Task goal = Write out, without any change, the lines in the material below that run from the line with "- Puede alimentarse" through the line with "- Incorpora un", both included.

Input data =
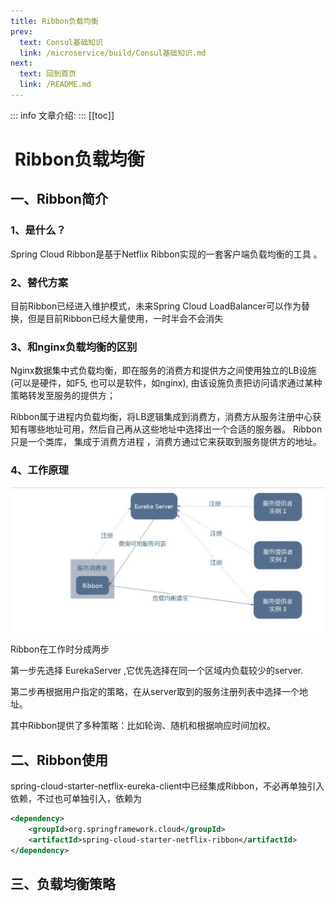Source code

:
 ```yaml
---
title: Ribbon负载均衡
prev:
  text: Consul基础知识
  link: /microservice/build/Consul基础知识.md
next:
  text: 回到首页
  link: /README.md
---
```

::: info
文章介绍:
:::
[[toc]]

#  Ribbon负载均衡

## 一、Ribbon简介

### 1、是什么？

Spring Cloud Ribbon是基于Netflix Ribbon实现的一套客户端负载均衡的工具 。  

### 2、替代方案

目前Ribbon已经进入维护模式，未来Spring Cloud LoadBalancer可以作为替换，但是目前Ribbon已经大量使用，一时半会不会消失

### 3、和nginx负载均衡的区别

Nginx数据集中式负载均衡，即在服务的消费方和提供方之间使用独立的LB设施(可以是硬件，如F5, 也可以是软件，如nginx), 由该设施负责把访问请求通过某种策略转发至服务的提供方； 

Ribbon属于进程内负载均衡，将LB逻辑集成到消费方，消费方从服务注册中心获知有哪些地址可用，然后自己再从这些地址中选择出一个合适的服务器。  Ribbon只是一个类库， 集成于消费方进程 ，消费方通过它来获取到服务提供方的地址。  

### 4、工作原理

![图](https://raw.githubusercontent.com/fuxuelong/docs/master/docs/microservice/build/pic/Ribbon工作原理.jpg)

Ribbon在工作时分成两步 

第一步先选择 EurekaServer ,它优先选择在同一个区域内负载较少的server. 

第二步再根据用户指定的策略，在从server取到的服务注册列表中选择一个地址。 

其中Ribbon提供了多种策略：比如轮询、随机和根据响应时间加权。 

## 二、Ribbon使用

 spring-cloud-starter-netflix-eureka-client中已经集成Ribbon，不必再单独引入依赖，不过也可单独引入，依赖为

```xml
<dependency>
    <groupId>org.springframework.cloud</groupId> 
    <artifactId>spring-cloud-starter-netflix-ribbon</artifactId> 
</dependency> 
```

## 三、负载均衡策略

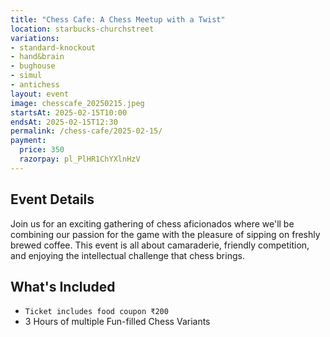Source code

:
 ```yaml
---
title: "Chess Cafe: A Chess Meetup with a Twist"
location: starbucks-churchstreet
variations:
- standard-knockout
- hand&brain
- bughouse
- simul
- antichess
layout: event
image: chesscafe_20250215.jpeg
startsAt: 2025-02-15T10:00
endsAt: 2025-02-15T12:30
permalink: /chess-cafe/2025-02-15/
payment:
  price: 350
  razorpay: pl_PlHR1ChYXlnHzV
---
```


## Event Details

Join us for an exciting gathering of chess aficionados where we'll be
combining our passion for the game with the pleasure of sipping on freshly
brewed coffee. This event is all about camaraderie, friendly competition, and
enjoying the intellectual challenge that chess brings.

## What's Included

- `Ticket includes food coupon ₹200`
- 3 Hours of multiple Fun-filled Chess Variants
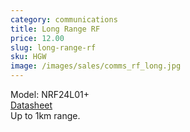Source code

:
```yaml
---
category: communications
title: Long Range RF
price: 12.00
slug: long-range-rf
sku: HGW
image: /images/sales/comms_rf_long.jpg
---
```

Model: NRF24L01+
<br><a href="http://elecfreaks.com/store/download/datasheet/rf/rf24l01_PA_LAN/nRF24L01P.PDF"> Datasheet </a>
<br>Up to 1km range.
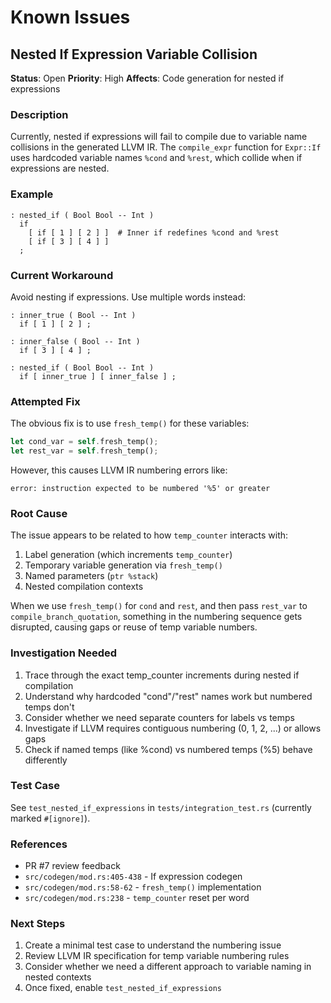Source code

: # Known Issues

## Nested If Expression Variable Collision

**Status**: Open
**Priority**: High
**Affects**: Code generation for nested if expressions

### Description

Currently, nested if expressions will fail to compile due to variable name collisions in the generated LLVM IR. The `compile_expr` function for `Expr::If` uses hardcoded variable names `%cond` and `%rest`, which collide when if expressions are nested.

### Example

```cem
: nested_if ( Bool Bool -- Int )
  if
    [ if [ 1 ] [ 2 ] ]  # Inner if redefines %cond and %rest
    [ if [ 3 ] [ 4 ] ]
  ;
```

### Current Workaround

Avoid nesting if expressions. Use multiple words instead:

```cem
: inner_true ( Bool -- Int )
  if [ 1 ] [ 2 ] ;

: inner_false ( Bool -- Int )
  if [ 3 ] [ 4 ] ;

: nested_if ( Bool Bool -- Int )
  if [ inner_true ] [ inner_false ] ;
```

### Attempted Fix

The obvious fix is to use `fresh_temp()` for these variables:

```rust
let cond_var = self.fresh_temp();
let rest_var = self.fresh_temp();
```

However, this causes LLVM IR numbering errors like:
```
error: instruction expected to be numbered '%5' or greater
```

### Root Cause

The issue appears to be related to how `temp_counter` interacts with:
1. Label generation (which increments `temp_counter`)
2. Temporary variable generation via `fresh_temp()`
3. Named parameters (`ptr %stack`)
4. Nested compilation contexts

When we use `fresh_temp()` for `cond` and `rest`, and then pass `rest_var` to `compile_branch_quotation`, something in the numbering sequence gets disrupted, causing gaps or reuse of temp variable numbers.

### Investigation Needed

1. Trace through the exact temp_counter increments during nested if compilation
2. Understand why hardcoded "cond"/"rest" names work but numbered temps don't
3. Consider whether we need separate counters for labels vs temps
4. Investigate if LLVM requires contiguous numbering (0, 1, 2, ...) or allows gaps
5. Check if named temps (like %cond) vs numbered temps (%5) behave differently

### Test Case

See `test_nested_if_expressions` in `tests/integration_test.rs` (currently marked `#[ignore]`).

### References

- PR #7 review feedback
- `src/codegen/mod.rs:405-438` - If expression codegen
- `src/codegen/mod.rs:58-62` - `fresh_temp()` implementation
- `src/codegen/mod.rs:238` - `temp_counter` reset per word

### Next Steps

1. Create a minimal test case to understand the numbering issue
2. Review LLVM IR specification for temp variable numbering rules
3. Consider whether we need a different approach to variable naming in nested contexts
4. Once fixed, enable `test_nested_if_expressions`
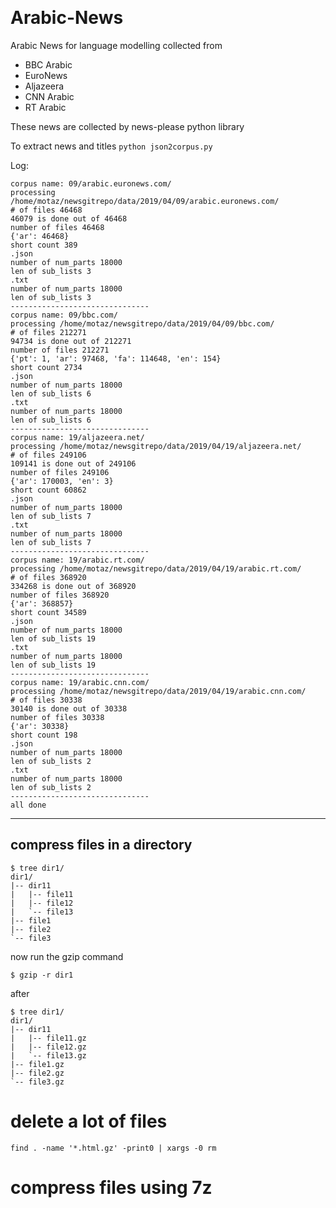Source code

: ﻿﻿﻿﻿﻿﻿﻿﻿# Arabic-NewsArabic News for language modelling collected from * BBC Arabic * EuroNews * Aljazeera * CNN Arabic * RT Arabic These news are collected by news-please python libraryTo extract news and titles `python json2corpus.py`Log: ```corpus name: 09/arabic.euronews.com/processing /home/motaz/newsgitrepo/data/2019/04/09/arabic.euronews.com/# of files 4646846079 is done out of 46468number of files 46468{'ar': 46468}short count 389.jsonnumber of num_parts 18000len of sub_lists 3.txtnumber of num_parts 18000len of sub_lists 3-------------------------------corpus name: 09/bbc.com/processing /home/motaz/newsgitrepo/data/2019/04/09/bbc.com/# of files 21227194734 is done out of 212271number of files 212271{'pt': 1, 'ar': 97468, 'fa': 114648, 'en': 154}short count 2734.jsonnumber of num_parts 18000len of sub_lists 6.txtnumber of num_parts 18000len of sub_lists 6-------------------------------corpus name: 19/aljazeera.net/processing /home/motaz/newsgitrepo/data/2019/04/19/aljazeera.net/# of files 249106109141 is done out of 249106number of files 249106{'ar': 170003, 'en': 3}short count 60862.jsonnumber of num_parts 18000len of sub_lists 7.txtnumber of num_parts 18000len of sub_lists 7-------------------------------corpus name: 19/arabic.rt.com/processing /home/motaz/newsgitrepo/data/2019/04/19/arabic.rt.com/# of files 368920334268 is done out of 368920number of files 368920{'ar': 368857}short count 34589.jsonnumber of num_parts 18000len of sub_lists 19.txtnumber of num_parts 18000len of sub_lists 19-------------------------------corpus name: 19/arabic.cnn.com/processing /home/motaz/newsgitrepo/data/2019/04/19/arabic.cnn.com/# of files 3033830140 is done out of 30338number of files 30338{'ar': 30338}short count 198.jsonnumber of num_parts 18000len of sub_lists 2.txtnumber of num_parts 18000len of sub_lists 2-------------------------------all done```---## compress files in a directory ```$ tree dir1/dir1/|-- dir11|   |-- file11|   |-- file12|   `-- file13|-- file1|-- file2`-- file3```now run the gzip command`$ gzip -r dir1`after```$ tree dir1/dir1/|-- dir11|   |-- file11.gz|   |-- file12.gz|   `-- file13.gz|-- file1.gz|-- file2.gz`-- file3.gz```# delete a lot of files `find . -name '*.html.gz' -print0 | xargs -0 rm`# compress files using 7z 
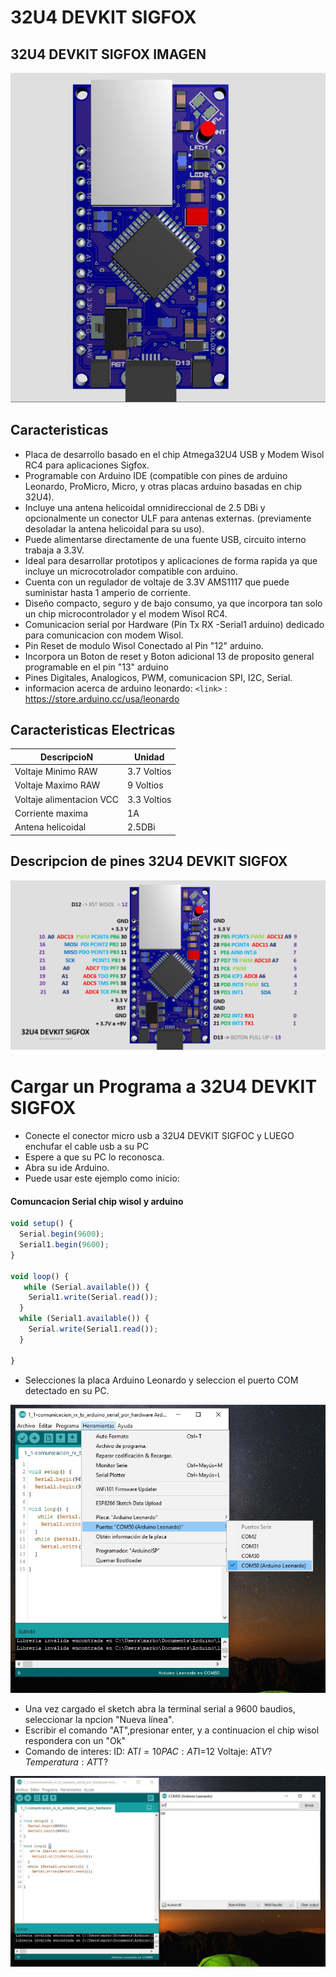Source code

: # 32U4 DEVKIT SIGFOX 

## 32U4 DEVKIT SIGFOX  IMAGEN

![](https://github.com/markoAntonio1692/32U4-DEVKIT-SIGFOX/blob/master/image/1.JPG )


## Caracteristicas

- Placa de desarrollo basado en el chip Atmega32U4 USB y Modem Wisol RC4 para aplicaciones Sigfox.
- Programable con Arduino IDE (compatible con pines de arduino Leonardo, ProMicro, Micro, y otras placas arduino basadas en chip 32U4).
- Incluye una antena helicoidal omnidireccional de 2.5 DBi y opcionalmente un conector  ULF para antenas externas. (previamente desoladar la antena helicoidal para su uso). 
- Puede alimentarse directamente de una fuente USB, circuito interno trabaja a 3.3V.
- Ideal para desarrollar prototipos y aplicaciones de forma rapida ya que incluye un microcotrolador compatible con arduino.
- Cuenta con un regulador de voltaje de 3.3V AMS1117 que puede suministar hasta 1 amperio de corriente.
- Diseño compacto, seguro y de bajo consumo, ya que incorpora tan solo un chip microcontrolador y el modem Wisol RC4.
- Comunicacion serial por Hardware  (Pin Tx  RX -Serial1 arduino) dedicado para comunicacion con modem Wisol.
- Pin Reset de modulo Wisol Conectado al Pin "12" arduino. 
- Incorpora un Boton de reset y Boton adicional 13 de proposito general programable en el pin "13" arduino
- Pines Digitales, Analogicos, PWM, comunicacion SPI, I2C, Serial.
- informacion acerca de arduino leonardo: 
`<link>` : <https://store.arduino.cc/usa/leonardo>


## Caracteristicas Electricas

| DescripcioN | Unidad                    |
| ------------- | ------------------------------ |
| Voltaje Minimo  RAW |  3.7 Voltios    |  
| Voltaje Maximo  RAW |  9 Voltios    |  
| Voltaje  alimentacion VCC |  3.3 Voltios    | 
| Corriente maxima   | 1A     |
| Antena helicoidal    | 2.5DBi      |


## Descripcion de pines 32U4 DEVKIT SIGFOX

![](https://github.com/markoAntonio1692/32U4-DEVKIT-SIGFOX/blob/master/image/PINOUT.png)


# Cargar un Programa a 32U4 DEVKIT SIGFOX
- Conecte el conector micro usb a 32U4 DEVKIT SIGFOC y LUEGO enchufar el cable usb a su PC
- Espere a que su PC lo reconosca.
- Abra su ide Arduino.
- Puede usar este ejemplo como inicio:

#### Comuncacion Serial chip wisol y arduino

```javascript
void setup() {
  Serial.begin(9600);
  Serial1.begin(9600);
}

void loop() {
   while (Serial.available()) {
    Serial1.write(Serial.read());
  }
  while (Serial1.available()) {
    Serial.write(Serial1.read());
  }
  
}
```


- Selecciones la placa Arduino Leonardo y seleccion el puerto COM detectado en su PC.

![](https://github.com/markoAntonio1692/32U4-DEVKIT-SIGFOX/blob/master/image/arduino.jpg)


- Una vez cargado el sketch abra la terminal serial a 9600 baudios, seleccionar la npcion "Nueva línea".
- Escribir el comando "AT",presionar  enter, y a continuacion el chip wisol respondera con un "Ok"  
- Comando de interes:
  ID:          AT$I=10
  PAC:         AT$I=12
  Voltaje:     AT$V?
  Temperatura: AT$T?



![](https://github.com/markoAntonio1692/32U4-DEVKIT-SIGFOX/blob/master/image/AT.JPG)

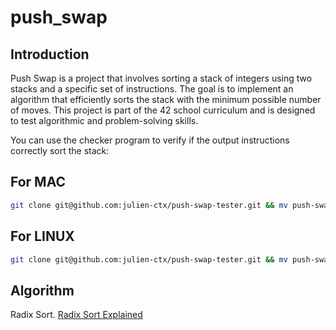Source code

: # push_swap

## Introduction
Push Swap is a project that involves sorting a stack of integers using two stacks and a specific set of instructions. The goal is to implement an algorithm that efficiently sorts the stack with the minimum possible number of moves. This project is part of the 42 school curriculum and is designed to test algorithmic and problem-solving skills.

You can use the checker program to verify if the output instructions correctly sort the stack:

## For MAC
```bash
git clone git@github.com:julien-ctx/push-swap-tester.git && mv push-swap-tester/tester.py . && mv push-swap-tester/checker_Mac . && rm -rf push-swap-tester && chmod 777 checker_Mac && make && python3 tester.py
```
## For LINUX

```bash
git clone git@github.com:julien-ctx/push-swap-tester.git && mv push-swap-tester/tester.py . && mv push-swap-tester/checker_linux . && rm -rf push-swap-tester && chmod 777 checker_linux && sed -i -- 's/checker_Mac/checker_linux/g' tester.py && make && python3 tester.py
```
## Algorithm
Radix Sort.
[Radix Sort Explained](https://www.geeksforgeeks.org/radix-sort/)
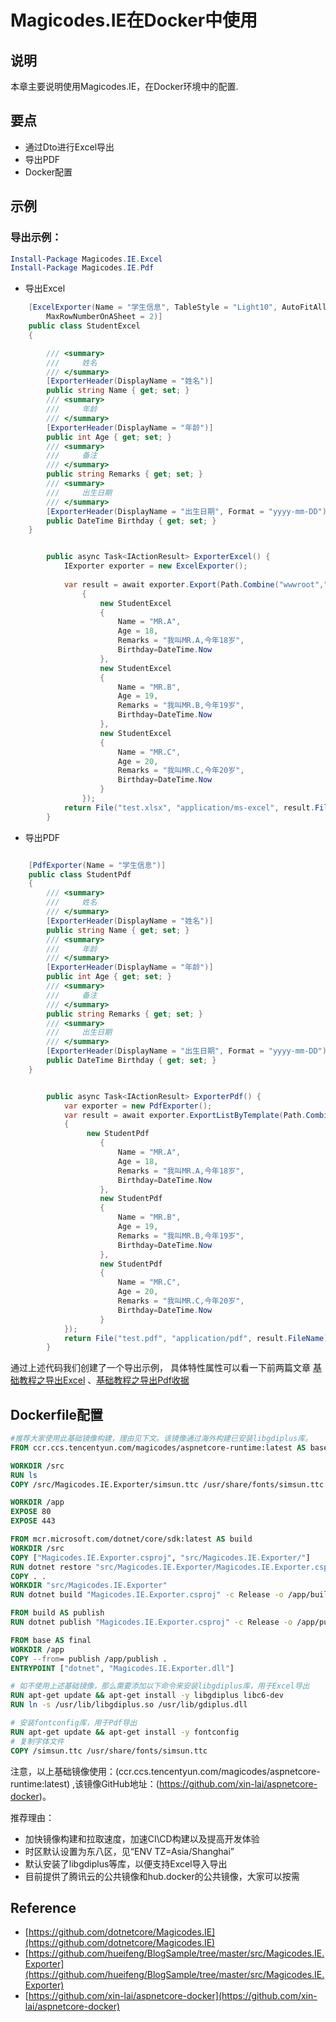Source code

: # Magicodes.IE在Docker中使用

## 说明

本章主要说明使用Magicodes.IE，在Docker环境中的配置.

## 要点

- 通过Dto进行Excel导出
- 导出PDF
- Docker配置

## 示例

### 导出示例：

```powershell
Install-Package Magicodes.IE.Excel
Install-Package Magicodes.IE.Pdf
```

- 导出Excel

```csharp
    [ExcelExporter(Name = "学生信息", TableStyle = "Light10", AutoFitAllColumn = true,
        MaxRowNumberOnASheet = 2)]
    public class StudentExcel
    {

        /// <summary>
        ///     姓名
        /// </summary>
        [ExporterHeader(DisplayName = "姓名")]
        public string Name { get; set; }
        /// <summary>
        ///     年龄
        /// </summary>
        [ExporterHeader(DisplayName = "年龄")]
        public int Age { get; set; }
        /// <summary>
        ///     备注
        /// </summary>
        public string Remarks { get; set; }
        /// <summary>
        ///     出生日期
        /// </summary>
        [ExporterHeader(DisplayName = "出生日期", Format = "yyyy-mm-DD")]
        public DateTime Birthday { get; set; }
    }

```


```csharp

        public async Task<IActionResult> ExporterExcel() {
            IExporter exporter = new ExcelExporter();
           
            var result = await exporter.Export(Path.Combine("wwwroot","test.xlsx"), new List<StudentExcel>()
                {
                    new StudentExcel
                    {
                        Name = "MR.A",
                        Age = 18,
                        Remarks = "我叫MR.A,今年18岁",
                        Birthday=DateTime.Now
                    },
                    new StudentExcel
                    {
                        Name = "MR.B",
                        Age = 19,
                        Remarks = "我叫MR.B,今年19岁",
                        Birthday=DateTime.Now
                    },
                    new StudentExcel
                    {
                        Name = "MR.C",
                        Age = 20,
                        Remarks = "我叫MR.C,今年20岁",
                        Birthday=DateTime.Now
                    }
                });
            return File("test.xlsx", "application/ms-excel", result.FileName);
        }

```


- 导出PDF

```csharp

    [PdfExporter(Name = "学生信息")]
    public class StudentPdf
    {
        /// <summary>
        ///     姓名
        /// </summary>
        [ExporterHeader(DisplayName = "姓名")]
        public string Name { get; set; }
        /// <summary>
        ///     年龄
        /// </summary>
        [ExporterHeader(DisplayName = "年龄")]
        public int Age { get; set; }
        /// <summary>
        ///     备注
        /// </summary>
        public string Remarks { get; set; }
        /// <summary>
        ///     出生日期
        /// </summary>
        [ExporterHeader(DisplayName = "出生日期", Format = "yyyy-mm-DD")]
        public DateTime Birthday { get; set; }
    }
```

```csharp

        public async Task<IActionResult> ExporterPdf() {
            var exporter = new PdfExporter();
            var result = await exporter.ExportListByTemplate(Path.Combine("wwwroot", "test.pdf"), new List<StudentPdf>()
            {
                 new StudentPdf
                    {
                        Name = "MR.A",
                        Age = 18,
                        Remarks = "我叫MR.A,今年18岁",
                        Birthday=DateTime.Now
                    },
                    new StudentPdf
                    {
                        Name = "MR.B",
                        Age = 19,
                        Remarks = "我叫MR.B,今年19岁",
                        Birthday=DateTime.Now
                    },
                    new StudentPdf
                    {
                        Name = "MR.C",
                        Age = 20,
                        Remarks = "我叫MR.C,今年20岁",
                        Birthday=DateTime.Now
                    }
            });
            return File("test.pdf", "application/pdf", result.FileName);
        }

```

通过上述代码我们创建了一个导出示例，
具体特性属性可以看一下前两篇文章 [基础教程之导出Excel](https://github.com/dotnetcore/Magicodes.IE/blob/master/docs/2.%E5%9F%BA%E7%A1%80%E6%95%99%E7%A8%8B%E4%B9%8B%E5%AF%BC%E5%87%BAExcel.md) 、[基础教程之导出Pdf收据](https://github.com/dotnetcore/Magicodes.IE/blob/master/docs/3.%E5%9F%BA%E7%A1%80%E6%95%99%E7%A8%8B%E4%B9%8B%E5%AF%BC%E5%87%BAPdf%E6%94%B6%E6%8D%AE.md) 

## Dockerfile配置

```dockerfile
#推荐大家使用此基础镜像构建，理由见下文。该镜像通过海外构建已安装libgdiplus库。
FROM ccr.ccs.tencentyun.com/magicodes/aspnetcore-runtime:latest AS base

WORKDIR /src
RUN ls
COPY /src/Magicodes.IE.Exporter/simsun.ttc /usr/share/fonts/simsun.ttc

WORKDIR /app
EXPOSE 80
EXPOSE 443

FROM mcr.microsoft.com/dotnet/core/sdk:latest AS build
WORKDIR /src
COPY ["Magicodes.IE.Exporter.csproj", "src/Magicodes.IE.Exporter/"]
RUN dotnet restore "src/Magicodes.IE.Exporter/Magicodes.IE.Exporter.csproj"
COPY . .
WORKDIR "src/Magicodes.IE.Exporter"
RUN dotnet build "Magicodes.IE.Exporter.csproj" -c Release -o /app/build

FROM build AS publish
RUN dotnet publish "Magicodes.IE.Exporter.csproj" -c Release -o /app/publish

FROM base AS final
WORKDIR /app
COPY --from= publish /app/publish .
ENTRYPOINT ["dotnet", "Magicodes.IE.Exporter.dll"]
```

```dockerfile
# 如不使用上述基础镜像，那么需要添加以下命令来安装libgdiplus库，用于Excel导出
RUN apt-get update && apt-get install -y libgdiplus libc6-dev
RUN ln -s /usr/lib/libgdiplus.so /usr/lib/gdiplus.dll
```

```dockerfile
# 安装fontconfig库，用于Pdf导出
RUN apt-get update && apt-get install -y fontconfig
# 复制字体文件
COPY /simsun.ttc /usr/share/fonts/simsun.ttc
```
注意，以上基础镜像使用：(ccr.ccs.tencentyun.com/magicodes/aspnetcore-runtime:latest) ,该镜像GitHub地址：(https://github.com/xin-lai/aspnetcore-docker)。


推荐理由：

- 加快镜像构建和拉取速度，加速CI\CD构建以及提高开发体验
- 时区默认设置为东八区，见“ENV TZ=Asia/Shanghai”
- 默认安装了libgdiplus等库，以便支持Excel导入导出
- 目前提供了腾讯云的公共镜像和hub.docker的公共镜像，大家可以按需


## Reference

- [https://github.com/dotnetcore/Magicodes.IE](https://github.com/dotnetcore/Magicodes.IE)
- [https://github.com/hueifeng/BlogSample/tree/master/src/Magicodes.IE.Exporter](https://github.com/hueifeng/BlogSample/tree/master/src/Magicodes.IE.Exporter)
- [https://github.com/xin-lai/aspnetcore-docker](https://github.com/xin-lai/aspnetcore-docker)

Reply to the exercise =
- Puede alimentarse directamente de una fuente USB, circuito interno trabaja a 3.3V.
- Ideal para desarrollar prototipos y aplicaciones de forma rapida ya que incluye un microcotrolador compatible con arduino.
- Cuenta con un regulador de voltaje de 3.3V AMS1117 que puede suministar hasta 1 amperio de corriente.
- Diseño compacto, seguro y de bajo consumo, ya que incorpora tan solo un chip microcontrolador y el modem Wisol RC4.
- Comunicacion serial por Hardware  (Pin Tx  RX -Serial1 arduino) dedicado para comunicacion con modem Wisol.
- Pin Reset de modulo Wisol Conectado al Pin "12" arduino. 
- Incorpora un Boton de reset y Boton adicional 13 de proposito general programable en el pin "13" arduino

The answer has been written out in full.